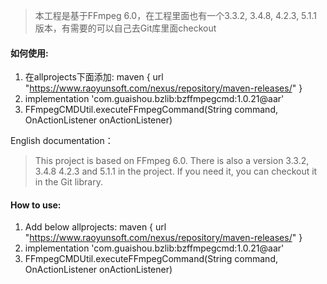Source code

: > 本工程是基于FFmpeg 6.0，在工程里面也有一个3.3.2, 3.4.8, 4.2.3, 5.1.1版本，有需要的可以自己去Git库里面checkout

#### 如何使用:

1. 在allprojects下面添加:  maven { url "https://www.raoyunsoft.com/nexus/repository/maven-releases/" }
2. implementation 'com.guaishou.bzlib:bzffmpegcmd:1.0.21@aar'
3. FFmpegCMDUtil.executeFFmpegCommand(String command, OnActionListener onActionListener)



English documentation：

> This project is based on FFmpeg 6.0. There is also a version 3.3.2, 3.4.8 4.2.3 and 5.1.1 in the project. If you need it, you can checkout it in the Git library.



#### How to use:

1. Add below allprojects:  maven { url "https://www.raoyunsoft.com/nexus/repository/maven-releases/" }
2. implementation 'com.guaishou.bzlib:bzffmpegcmd:1.0.21@aar'
3. FFmpegCMDUtil.executeFFmpegCommand(String command, OnActionListener onActionListener)

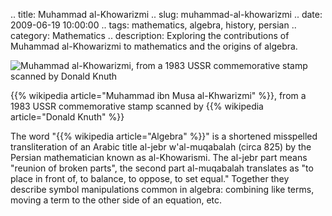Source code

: .. title: Muhammad al-Khowarizmi
.. slug: muhammad-al-khowarizmi
.. date: 2009-06-19 10:00:00
.. tags: mathematics, algebra, history, persian
.. category: Mathematics
.. description: Exploring the contributions of Muhammad al-Khowarizmi to mathematics and the origins of algebra.

![Muhammad al-Khowarizmi, from a 1983 USSR commemorative stamp scanned by Donald Knuth](http://talg.acm.org/alk2.gif)

{{% wikipedia article="Muhammad ibn Musa al-Khwarizmi" %}}, from a 1983 USSR commemorative stamp scanned by {{% wikipedia article="Donald Knuth" %}}

The word "{{% wikipedia article="Algebra" %}}" is a shortened misspelled transliteration of an Arabic title al-jebr w'al-muqabalah (circa 825) by the Persian mathematician known as al-Khowarismi. The al-jebr part means "reunion of broken parts", the second part al-muqabalah translates as "to place in front of, to balance, to oppose, to set equal." Together they describe symbol manipulations common in algebra: combining like terms, moving a term to the other side of an equation, etc.
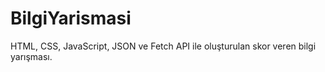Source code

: # BilgiYarismasi
HTML, CSS, JavaScript, JSON ve Fetch API ile oluşturulan skor veren bilgi yarışması.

........

Out of the preceding entries, pull each line that contains the word "scanned".

![Muhammad al-Khowarizmi, from a 1983 USSR commemorative stamp scanned by Donald Knuth](http://talg.acm.org/alk2.gif)
{{% wikipedia article="Muhammad ibn Musa al-Khwarizmi" %}}, from a 1983 USSR commemorative stamp scanned by {{% wikipedia article="Donald Knuth" %}}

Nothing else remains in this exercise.